* _EXERCISE MATERIALS_
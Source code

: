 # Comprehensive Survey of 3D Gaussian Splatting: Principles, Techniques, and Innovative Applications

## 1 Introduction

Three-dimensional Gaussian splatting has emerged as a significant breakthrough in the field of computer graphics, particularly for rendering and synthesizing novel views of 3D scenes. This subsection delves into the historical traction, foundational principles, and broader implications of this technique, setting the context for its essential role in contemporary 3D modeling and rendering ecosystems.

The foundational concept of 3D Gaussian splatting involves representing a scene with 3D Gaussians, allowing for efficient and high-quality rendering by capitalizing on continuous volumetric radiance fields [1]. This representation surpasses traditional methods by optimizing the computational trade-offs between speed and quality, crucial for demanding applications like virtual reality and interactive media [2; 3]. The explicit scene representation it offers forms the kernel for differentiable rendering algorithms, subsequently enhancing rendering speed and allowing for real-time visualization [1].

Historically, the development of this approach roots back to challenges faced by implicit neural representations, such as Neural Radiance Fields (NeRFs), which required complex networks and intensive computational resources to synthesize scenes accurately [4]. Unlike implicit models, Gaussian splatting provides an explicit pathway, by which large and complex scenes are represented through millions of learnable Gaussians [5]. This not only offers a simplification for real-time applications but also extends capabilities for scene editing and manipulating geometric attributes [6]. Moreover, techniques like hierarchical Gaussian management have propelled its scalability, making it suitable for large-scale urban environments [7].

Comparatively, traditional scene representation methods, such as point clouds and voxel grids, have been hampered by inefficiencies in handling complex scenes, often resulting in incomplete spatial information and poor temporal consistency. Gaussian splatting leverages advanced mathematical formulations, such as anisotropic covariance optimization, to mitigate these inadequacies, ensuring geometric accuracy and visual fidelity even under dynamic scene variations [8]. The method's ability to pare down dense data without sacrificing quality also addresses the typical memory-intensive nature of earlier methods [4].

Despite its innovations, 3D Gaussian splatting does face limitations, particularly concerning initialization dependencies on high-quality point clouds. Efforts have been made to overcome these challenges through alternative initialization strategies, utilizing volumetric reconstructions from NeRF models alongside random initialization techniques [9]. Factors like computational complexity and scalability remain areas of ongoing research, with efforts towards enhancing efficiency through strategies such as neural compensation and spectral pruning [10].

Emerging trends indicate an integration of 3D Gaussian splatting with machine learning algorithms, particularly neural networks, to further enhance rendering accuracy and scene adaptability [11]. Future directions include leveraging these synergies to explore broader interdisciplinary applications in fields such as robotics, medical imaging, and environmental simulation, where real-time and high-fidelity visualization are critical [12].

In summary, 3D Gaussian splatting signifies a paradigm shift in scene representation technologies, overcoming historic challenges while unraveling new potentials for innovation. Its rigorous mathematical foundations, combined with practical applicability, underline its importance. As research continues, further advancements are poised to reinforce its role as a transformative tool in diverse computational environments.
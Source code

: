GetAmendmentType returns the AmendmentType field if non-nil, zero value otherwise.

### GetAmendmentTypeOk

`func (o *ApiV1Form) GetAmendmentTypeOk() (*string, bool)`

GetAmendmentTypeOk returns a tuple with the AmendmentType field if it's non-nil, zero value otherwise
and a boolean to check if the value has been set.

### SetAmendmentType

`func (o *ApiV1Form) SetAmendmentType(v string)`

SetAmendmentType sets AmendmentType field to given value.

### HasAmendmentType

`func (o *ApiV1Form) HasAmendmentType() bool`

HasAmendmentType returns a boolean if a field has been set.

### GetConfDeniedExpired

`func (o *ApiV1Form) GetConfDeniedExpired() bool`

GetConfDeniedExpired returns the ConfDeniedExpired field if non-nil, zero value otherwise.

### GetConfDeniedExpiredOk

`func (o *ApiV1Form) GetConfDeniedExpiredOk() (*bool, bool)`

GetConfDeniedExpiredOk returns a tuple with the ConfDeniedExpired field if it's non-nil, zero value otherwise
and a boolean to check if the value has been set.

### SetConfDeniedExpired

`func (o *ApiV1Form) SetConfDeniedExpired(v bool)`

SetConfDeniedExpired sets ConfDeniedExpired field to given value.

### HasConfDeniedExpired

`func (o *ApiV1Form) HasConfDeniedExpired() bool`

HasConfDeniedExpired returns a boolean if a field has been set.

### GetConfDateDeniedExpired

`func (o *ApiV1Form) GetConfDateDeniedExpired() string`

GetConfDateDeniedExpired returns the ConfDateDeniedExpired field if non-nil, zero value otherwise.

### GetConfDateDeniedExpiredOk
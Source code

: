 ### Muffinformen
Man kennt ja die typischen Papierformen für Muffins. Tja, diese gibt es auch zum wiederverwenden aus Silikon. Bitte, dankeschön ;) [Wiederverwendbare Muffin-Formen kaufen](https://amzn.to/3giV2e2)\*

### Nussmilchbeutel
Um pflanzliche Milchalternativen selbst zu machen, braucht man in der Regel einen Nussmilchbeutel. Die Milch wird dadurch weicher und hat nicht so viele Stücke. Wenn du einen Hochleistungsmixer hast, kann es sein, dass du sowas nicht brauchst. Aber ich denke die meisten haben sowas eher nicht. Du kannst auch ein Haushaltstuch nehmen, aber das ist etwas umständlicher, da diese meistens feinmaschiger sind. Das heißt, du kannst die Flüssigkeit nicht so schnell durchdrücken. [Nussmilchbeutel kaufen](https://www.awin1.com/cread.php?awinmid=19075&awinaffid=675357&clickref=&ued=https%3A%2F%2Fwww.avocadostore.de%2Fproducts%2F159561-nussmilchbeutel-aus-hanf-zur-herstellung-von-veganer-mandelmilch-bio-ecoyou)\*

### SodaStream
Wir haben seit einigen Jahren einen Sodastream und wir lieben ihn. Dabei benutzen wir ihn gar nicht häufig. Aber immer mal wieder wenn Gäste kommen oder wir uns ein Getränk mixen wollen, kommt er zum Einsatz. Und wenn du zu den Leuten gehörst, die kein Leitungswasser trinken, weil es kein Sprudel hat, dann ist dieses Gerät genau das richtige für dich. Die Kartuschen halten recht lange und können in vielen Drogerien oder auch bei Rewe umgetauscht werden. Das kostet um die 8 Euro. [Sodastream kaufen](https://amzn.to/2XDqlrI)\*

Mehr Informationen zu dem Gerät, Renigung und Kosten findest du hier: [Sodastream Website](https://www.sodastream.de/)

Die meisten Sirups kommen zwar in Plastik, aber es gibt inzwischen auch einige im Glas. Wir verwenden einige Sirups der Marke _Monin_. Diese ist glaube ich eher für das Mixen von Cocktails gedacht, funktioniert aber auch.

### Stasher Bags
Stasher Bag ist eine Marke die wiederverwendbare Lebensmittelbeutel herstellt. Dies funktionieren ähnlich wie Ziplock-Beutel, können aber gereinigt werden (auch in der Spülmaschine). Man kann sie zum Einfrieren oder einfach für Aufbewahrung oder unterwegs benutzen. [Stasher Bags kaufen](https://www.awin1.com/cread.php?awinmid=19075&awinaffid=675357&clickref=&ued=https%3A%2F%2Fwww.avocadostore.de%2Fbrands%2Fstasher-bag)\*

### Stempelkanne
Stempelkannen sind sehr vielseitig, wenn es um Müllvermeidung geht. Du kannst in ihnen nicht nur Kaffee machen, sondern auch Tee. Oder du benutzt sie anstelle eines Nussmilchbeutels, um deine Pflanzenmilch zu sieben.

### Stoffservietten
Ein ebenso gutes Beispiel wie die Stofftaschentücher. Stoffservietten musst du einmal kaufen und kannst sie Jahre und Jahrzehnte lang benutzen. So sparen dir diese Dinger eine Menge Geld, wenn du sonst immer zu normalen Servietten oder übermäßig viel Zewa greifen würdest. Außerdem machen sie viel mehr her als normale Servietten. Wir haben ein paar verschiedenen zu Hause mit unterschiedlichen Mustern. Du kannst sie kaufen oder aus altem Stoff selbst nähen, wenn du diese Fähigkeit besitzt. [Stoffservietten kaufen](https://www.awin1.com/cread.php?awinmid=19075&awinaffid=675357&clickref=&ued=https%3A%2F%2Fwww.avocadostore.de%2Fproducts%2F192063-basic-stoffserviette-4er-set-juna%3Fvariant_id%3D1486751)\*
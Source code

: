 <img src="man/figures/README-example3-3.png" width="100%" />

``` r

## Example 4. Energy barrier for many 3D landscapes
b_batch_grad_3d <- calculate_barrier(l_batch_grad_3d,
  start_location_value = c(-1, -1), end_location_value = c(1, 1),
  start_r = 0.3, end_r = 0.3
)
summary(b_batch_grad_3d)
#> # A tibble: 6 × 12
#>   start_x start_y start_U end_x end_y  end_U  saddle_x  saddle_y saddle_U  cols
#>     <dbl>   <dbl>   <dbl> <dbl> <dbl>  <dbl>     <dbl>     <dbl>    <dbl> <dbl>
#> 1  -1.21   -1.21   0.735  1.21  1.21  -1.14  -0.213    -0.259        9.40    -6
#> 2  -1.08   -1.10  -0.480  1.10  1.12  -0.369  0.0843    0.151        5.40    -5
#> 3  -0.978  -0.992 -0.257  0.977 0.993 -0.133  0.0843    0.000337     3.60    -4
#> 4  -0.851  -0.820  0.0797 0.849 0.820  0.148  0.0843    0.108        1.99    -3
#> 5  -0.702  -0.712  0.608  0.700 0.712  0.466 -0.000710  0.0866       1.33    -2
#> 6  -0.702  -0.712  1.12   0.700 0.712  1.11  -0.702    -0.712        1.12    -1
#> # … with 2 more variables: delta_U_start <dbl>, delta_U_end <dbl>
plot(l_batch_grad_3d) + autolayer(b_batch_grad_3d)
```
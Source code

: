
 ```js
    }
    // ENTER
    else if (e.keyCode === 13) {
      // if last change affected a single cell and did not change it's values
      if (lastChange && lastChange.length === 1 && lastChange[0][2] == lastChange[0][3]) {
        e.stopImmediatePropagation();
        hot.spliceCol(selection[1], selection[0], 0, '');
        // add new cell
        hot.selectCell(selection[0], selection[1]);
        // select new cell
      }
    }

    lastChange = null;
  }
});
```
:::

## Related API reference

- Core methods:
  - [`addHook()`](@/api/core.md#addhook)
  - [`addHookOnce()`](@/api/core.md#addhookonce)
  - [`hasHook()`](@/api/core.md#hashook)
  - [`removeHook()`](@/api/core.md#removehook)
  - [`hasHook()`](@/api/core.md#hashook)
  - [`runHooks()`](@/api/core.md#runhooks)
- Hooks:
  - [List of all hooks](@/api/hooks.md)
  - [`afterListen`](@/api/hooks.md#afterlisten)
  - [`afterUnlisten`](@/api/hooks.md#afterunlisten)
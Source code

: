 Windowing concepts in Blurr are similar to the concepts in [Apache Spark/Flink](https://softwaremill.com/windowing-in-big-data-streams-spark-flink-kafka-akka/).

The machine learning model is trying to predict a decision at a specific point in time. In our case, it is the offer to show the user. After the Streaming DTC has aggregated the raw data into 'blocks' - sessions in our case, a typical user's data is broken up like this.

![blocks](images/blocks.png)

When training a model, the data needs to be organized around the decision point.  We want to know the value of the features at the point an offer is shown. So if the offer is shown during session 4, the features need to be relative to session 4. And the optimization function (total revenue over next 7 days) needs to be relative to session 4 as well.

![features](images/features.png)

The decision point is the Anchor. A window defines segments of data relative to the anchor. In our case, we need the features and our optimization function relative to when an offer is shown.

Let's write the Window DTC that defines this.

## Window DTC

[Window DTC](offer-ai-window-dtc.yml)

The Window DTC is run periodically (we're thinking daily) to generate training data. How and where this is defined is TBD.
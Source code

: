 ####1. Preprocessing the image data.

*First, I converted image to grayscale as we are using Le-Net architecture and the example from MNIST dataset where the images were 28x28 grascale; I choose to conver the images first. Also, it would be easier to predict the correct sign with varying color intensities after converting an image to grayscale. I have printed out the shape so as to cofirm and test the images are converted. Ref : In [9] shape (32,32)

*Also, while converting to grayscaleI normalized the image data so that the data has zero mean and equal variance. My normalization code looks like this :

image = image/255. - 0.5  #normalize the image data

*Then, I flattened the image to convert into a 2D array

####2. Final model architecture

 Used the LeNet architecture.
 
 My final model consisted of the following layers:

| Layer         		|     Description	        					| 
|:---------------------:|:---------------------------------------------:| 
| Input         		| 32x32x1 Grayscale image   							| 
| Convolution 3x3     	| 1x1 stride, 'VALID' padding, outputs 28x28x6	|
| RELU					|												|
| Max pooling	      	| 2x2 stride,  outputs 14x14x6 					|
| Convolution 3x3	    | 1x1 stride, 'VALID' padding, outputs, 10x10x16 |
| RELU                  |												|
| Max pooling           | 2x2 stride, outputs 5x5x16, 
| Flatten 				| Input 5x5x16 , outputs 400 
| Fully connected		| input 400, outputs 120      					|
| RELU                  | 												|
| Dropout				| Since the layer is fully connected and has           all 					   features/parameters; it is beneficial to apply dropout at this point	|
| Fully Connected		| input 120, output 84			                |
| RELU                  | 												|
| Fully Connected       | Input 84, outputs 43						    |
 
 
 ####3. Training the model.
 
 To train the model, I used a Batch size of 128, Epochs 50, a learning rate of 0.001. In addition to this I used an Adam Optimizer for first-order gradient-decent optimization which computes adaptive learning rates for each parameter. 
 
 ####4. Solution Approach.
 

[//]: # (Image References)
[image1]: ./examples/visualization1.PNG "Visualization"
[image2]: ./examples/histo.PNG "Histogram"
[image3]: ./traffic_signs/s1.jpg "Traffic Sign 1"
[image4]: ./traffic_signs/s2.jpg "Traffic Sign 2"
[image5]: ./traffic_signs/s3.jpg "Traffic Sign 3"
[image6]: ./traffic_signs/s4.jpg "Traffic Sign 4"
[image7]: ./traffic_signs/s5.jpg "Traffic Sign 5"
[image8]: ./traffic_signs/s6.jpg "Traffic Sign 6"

* _EXERCISE DESCRIPTION_
Report how many lines in the material contain "outputs". Write the number and stop.

* _TASK RESPONSE_
7